Start of Records
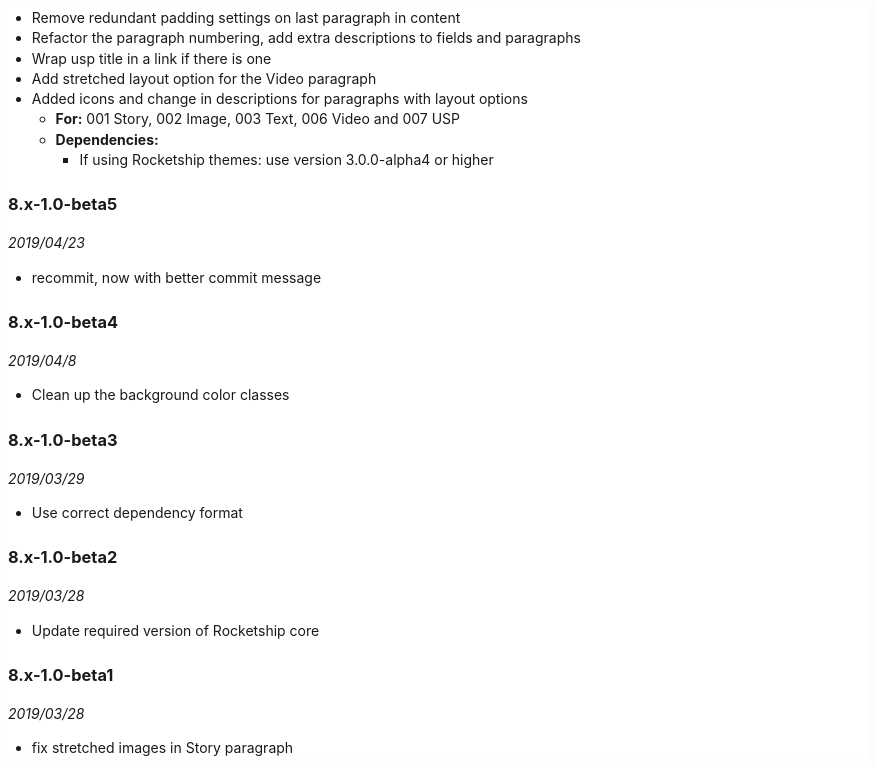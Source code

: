 - Remove redundant padding settings on last paragraph in content
- Refactor the paragraph numbering, add extra descriptions to fields and paragraphs
- Wrap usp title in a link if there is one
- Add stretched layout option for the Video paragraph
- Added icons and change in descriptions for paragraphs with layout options
  - **For:** 001 Story, 002 Image, 003 Text, 006 Video and 007 USP
  - **Dependencies:**
    - If using Rocketship themes: use version 3.0.0-alpha4 or higher

### 8.x-1.0-beta5

_2019/04/23_

- recommit, now with better commit message

### 8.x-1.0-beta4

_2019/04/8_

- Clean up the background color classes

### 8.x-1.0-beta3

_2019/03/29_

- Use correct dependency format

### 8.x-1.0-beta2

_2019/03/28_

- Update required version of Rocketship core

### 8.x-1.0-beta1

_2019/03/28_

- fix stretched images in Story paragraph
End of Records
Required action - Wherever the word "paragraphs" appears in the data, return the whole line.

Answer to this problem -
- Refactor the paragraph numbering, add extra descriptions to fields and paragraphs
- Added icons and change in descriptions for paragraphs with layout options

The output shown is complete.